Plain-text document sources:

Content starts

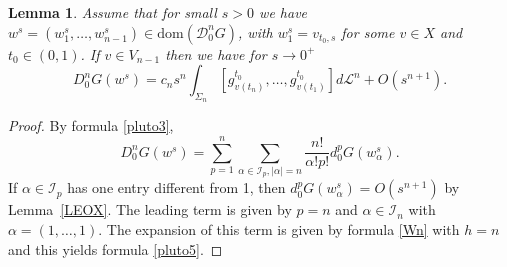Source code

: \documentclass[12pt, reqno]{amsart}
\theoremstyle{plain}
\newtheorem {lemma}[theorem]{Lemma}
\theoremstyle{definition}
\theoremstyle{remark}
\numberwithin{equation}{section}
\renewcommand{\L}{\mathcal{L}}
\newcommand{\I}{\mathcal{I}}
\newcommand{\0}{\theta}
\renewcommand{\a}{\alpha}
\newcommand{\1}{{-1}}
\renewcommand{\=}{\coloneqq}
\renewcommand{\.}{\dots}
\newcommand{\mc}{\mathcal}
\newcommand{\dom}{\mathrm{dom}}
\begin{document}
\begin{lemma} Assume that for small $s>0$ we have $w^s=
(w_1^s,\ldots, w_{n-1}^s) \in \dom(\mc D_0^n G)$, with $w_1^s =  v _{t_0,s}$ for some $v\in X$ and $t_0\in (0,1)$.
 If $v\in V_{n-1}$ then we have  for $s\to0^+$
\begin{equation} \label{pluto5}
 D_0^nG(w^s) =  c_n  s^n  \int_{\Sigma_n }[ g_{v(t_n)}^{t_0} , \., g_{v(t_1)}^{t_0}] d\L^n + O(s^{n+1}). 
\end{equation}
\end{lemma}

\begin{proof} By formula \eqref{pluto3},
\[
 D_0^nG(w^s ) =\sum_{p=1}^n\sum_{\a\in\I_p, |\a|=n}\frac{n!}{\a!p!} d_0^p G( w^s_\alpha).
\]
 If $\alpha\in \I_p$ has  one entry different from 1, then $d_0^p G( w^s_\alpha)= O(s^{n+1})$ by Lemma~\ref{LEOX}.
 The leading term is given by $p=n$ and $\a\in \I_n$ with $\a=(1,\dots,1)$.
 The expansion of this term is given by 
 formula \eqref{Wn} with $h=n$ and this yields formula \eqref{pluto5}.
 
 
 
\end{proof}  





















 
 
 
 
 
 
 
 
 
 
 
 
 
 
 
 
 
 
 
 
 
 
 
 
 
 
 
 
 
 
 
 
 
 
 
 
 
 
 
 
 
 
 
 
\end{document}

Content ends

Give back the data exactly, with no images.

Source code

: \documentclass[12pt, reqno]{amsart}
\theoremstyle{plain}
\newtheorem {lemma}[theorem]{Lemma}
\theoremstyle{definition}
\theoremstyle{remark}
\numberwithin{equation}{section}
\renewcommand{\L}{\mathcal{L}}
\newcommand{\I}{\mathcal{I}}
\newcommand{\0}{\theta}
\renewcommand{\a}{\alpha}
\newcommand{\1}{{-1}}
\renewcommand{\=}{\coloneqq}
\renewcommand{\.}{\dots}
\newcommand{\mc}{\mathcal}
\newcommand{\dom}{\mathrm{dom}}
\begin{document}
\begin{lemma} Assume that for small $s>0$ we have $w^s=
(w_1^s,\ldots, w_{n-1}^s) \in \dom(\mc D_0^n G)$, with $w_1^s =  v _{t_0,s}$ for some $v\in X$ and $t_0\in (0,1)$.
 If $v\in V_{n-1}$ then we have  for $s\to0^+$
\begin{equation} \label{pluto5}
 D_0^nG(w^s) =  c_n  s^n  \int_{\Sigma_n }[ g_{v(t_n)}^{t_0} , \., g_{v(t_1)}^{t_0}] d\L^n + O(s^{n+1}). 
\end{equation}
\end{lemma}

\begin{proof} By formula \eqref{pluto3},
\[
 D_0^nG(w^s ) =\sum_{p=1}^n\sum_{\a\in\I_p, |\a|=n}\frac{n!}{\a!p!} d_0^p G( w^s_\alpha).
\]
 If $\alpha\in \I_p$ has  one entry different from 1, then $d_0^p G( w^s_\alpha)= O(s^{n+1})$ by Lemma~\ref{LEOX}.
 The leading term is given by $p=n$ and $\a\in \I_n$ with $\a=(1,\dots,1)$.
 The expansion of this term is given by 
 formula \eqref{Wn} with $h=n$ and this yields formula \eqref{pluto5}.
 
 
 
\end{proof}  





















 
 
 
 
 
 
 
 
 
 
 
 
 
 
 
 
 
 
 
 
 
 
 
 
 
 
 
 
 
 
 
 
 
 
 
 
 
 
 
 
 
 
 
 
\end{document}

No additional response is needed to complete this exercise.